An Airy-type geophysical experiment was conducted in a 2 km deep hole in the Greenland ice cap at depths between 213 and 1673 m to test for possible violations of Newton's inverse-square law. An anomalous gravity gradient was observed. The anomaly cannot unambiguously be attributed to a breakdown of Newtonian gravity because it might be due to unexpected geological features in the rock below the ice.(SOURCE)

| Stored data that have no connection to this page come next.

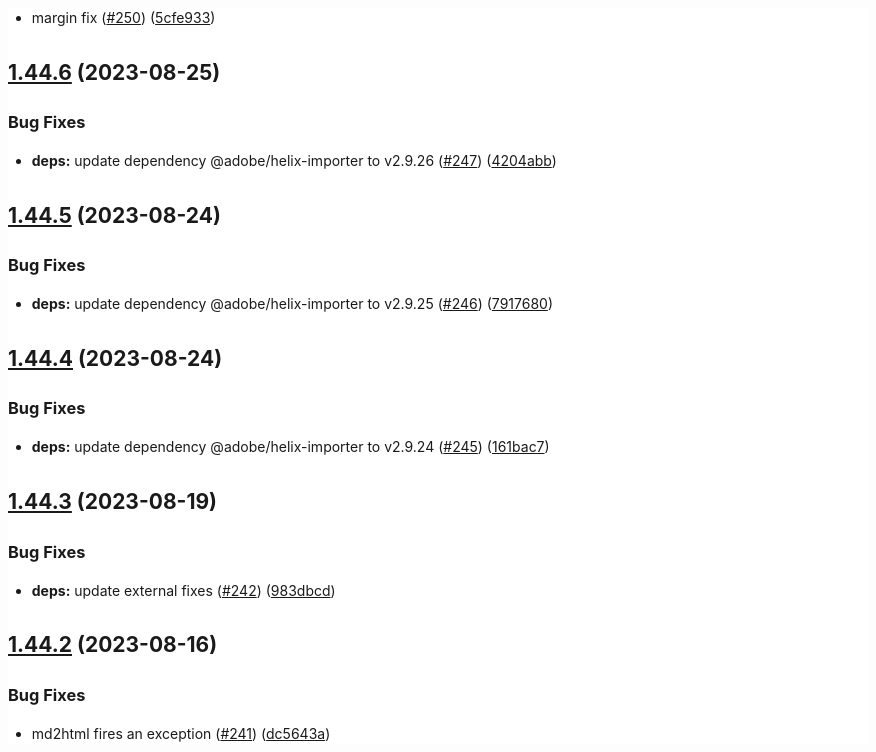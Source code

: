 * margin fix ([#250](https://github.com/adobe/helix-importer-ui/issues/250)) ([5cfe933](https://github.com/adobe/helix-importer-ui/commit/5cfe933dad8410dc05f12992a1eeed3e690da7a3))

## [1.44.6](https://github.com/adobe/helix-importer-ui/compare/v1.44.5...v1.44.6) (2023-08-25)


### Bug Fixes

* **deps:** update dependency @adobe/helix-importer to v2.9.26 ([#247](https://github.com/adobe/helix-importer-ui/issues/247)) ([4204abb](https://github.com/adobe/helix-importer-ui/commit/4204abb008ec228296cd423c9cf697cf2584013f))

## [1.44.5](https://github.com/adobe/helix-importer-ui/compare/v1.44.4...v1.44.5) (2023-08-24)


### Bug Fixes

* **deps:** update dependency @adobe/helix-importer to v2.9.25 ([#246](https://github.com/adobe/helix-importer-ui/issues/246)) ([7917680](https://github.com/adobe/helix-importer-ui/commit/7917680018bad6a3a86d39128011722f2addc356))

## [1.44.4](https://github.com/adobe/helix-importer-ui/compare/v1.44.3...v1.44.4) (2023-08-24)


### Bug Fixes

* **deps:** update dependency @adobe/helix-importer to v2.9.24 ([#245](https://github.com/adobe/helix-importer-ui/issues/245)) ([161bac7](https://github.com/adobe/helix-importer-ui/commit/161bac7d7adbab14e9b7b404105031577acc2711))

## [1.44.3](https://github.com/adobe/helix-importer-ui/compare/v1.44.2...v1.44.3) (2023-08-19)


### Bug Fixes

* **deps:** update external fixes ([#242](https://github.com/adobe/helix-importer-ui/issues/242)) ([983dbcd](https://github.com/adobe/helix-importer-ui/commit/983dbcd29c8802854eceeb3ee7820f9aca79f749))

## [1.44.2](https://github.com/adobe/helix-importer-ui/compare/v1.44.1...v1.44.2) (2023-08-16)


### Bug Fixes

* md2html fires an exception ([#241](https://github.com/adobe/helix-importer-ui/issues/241)) ([dc5643a](https://github.com/adobe/helix-importer-ui/commit/dc5643ae3c82a31029c463bb385e2a99762c601d))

The repulsive fifth force has not yet been discovered, as considering the fact that the force affected the value of the gravitational constant by just 2-3% [$6.6743×10^{-11}$ vs $6.5408×10^{-11}$], this would mean that the fifth force would be an extremely weak force, that would have an even smaller constant than that of gravity, or that its range is pathetically limited to a small scale, like that of a few meters to some kilometers. However there does seem a likely candidate to this problem.

Dark Energy

From what I have read, it seems like dark energy, definitely doesn't operate on a small range. It in fact operates on a vast cosmological scales or even perhaps an infinite range. However, from what I have heard, dark energy has a pathetically weak effect on small scales, as it is pathetically weak at that scale.

  • Dark energy already gets overpowered by the strong nuclear force and weak nuclear force at atomic scales, which means, forget about trying to make atoms bigger due to expanding space

  • Electromagnetism, which is responsible for holding molecules and atoms in the molecules together, and also the interactions between charged particles, also overpowers dark energy easily, which prevents molecules from expanding.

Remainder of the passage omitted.